DeSpotX: Identifiability-Based Decontamination for Spatial Transcriptomics
DeSpotX: Identifiability-Based Decontamination for Spatial Transcriptomics
Wang, R. H.; Gentles, A. J.
AbstractSpatial transcriptomics (ST) at single-cell resolution profiles gene expression in its native spatial context, but a substantial fraction of transcripts contaminate neighboring cells, compromising downstream biological analyses. Existing decontamination methods rely on heuristic priors and either ignore the spatial structure of contamination or aggregate over neighbors without separating contamination from native expression, leaving the decomposition ambiguous.
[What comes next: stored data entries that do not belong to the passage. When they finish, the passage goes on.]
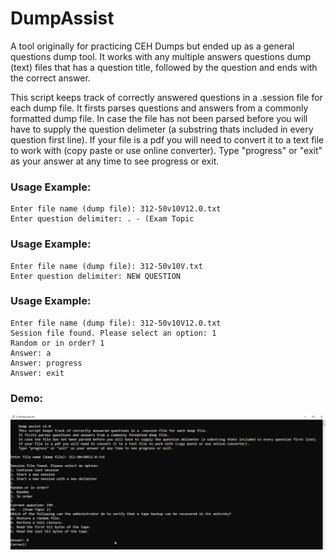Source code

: # DumpAssist
A tool originally for practicing CEH Dumps but ended up as a general questions dump tool.
It works with any multiple answers questions dump (text) files that has a question title, followed by the question and ends with the correct answer.

This script keeps track of correctly answered questions in a .session file for each dump file.
It firsts parses questions and answers from a commonly formatted dump file.
In case the file has not been parsed before you will have to supply the question delimeter (a substring thats included in every question first line).
If your file is a pdf you will need to convert it to a text file to work with (copy paste or use online converter).
Type "progress" or "exit" as your answer at any time to see progress or exit.

### Usage Example:
```
Enter file name (dump file): 312-50v10V12.0.txt
Enter question delimiter: . - (Exam Topic
```
### Usage Example:
```
Enter file name (dump file): 312-50v10V.txt
Enter question delimiter: NEW QUESTION
```
### Usage Example:
```
Enter file name (dump file): 312-50v10V12.0.txt
Session file found. Please select an option: 1
Random or in order? 1
Answer: a
Answer: progress
Answer: exit
```
### Demo:
![example image](https://github.com/Argentix03/DumpAssist/raw/main/usage-example.png?raw=true)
To resolve this ambiguity, we introduce DeSpotX, a deep generative model that uses anchor genes, defined as genes not natively expressed in a given cell cluster, to constrain the contamination decomposition and make it identifiable. DeSpotX further uses spatial information to estimate contamination locally through a cluster-masked, distance-weighted average over neighboring cells, and prevents over-correction of low-expression signal through a learned diffusion prior. On spike-in simulations across five datasets and four ST platforms, DeSpotX achieves AUROC >0.94 on every dataset, with gains of 0.02 to 0.12 over the best baseline, and remains robust to inaccuracies in the cell-cluster annotation and in anchor gene construction. On real tissues, we show that the decontaminated counts produce improved marker-gene specificity, more spatially coherent expression, and cell-cell communication networks consistent with known biology. We further show that iterating decontamination and cell-cluster annotation refines these outcomes, reassigning ligand-receptor signaling to the expected source cells in mouse brain and breast cancer tissues.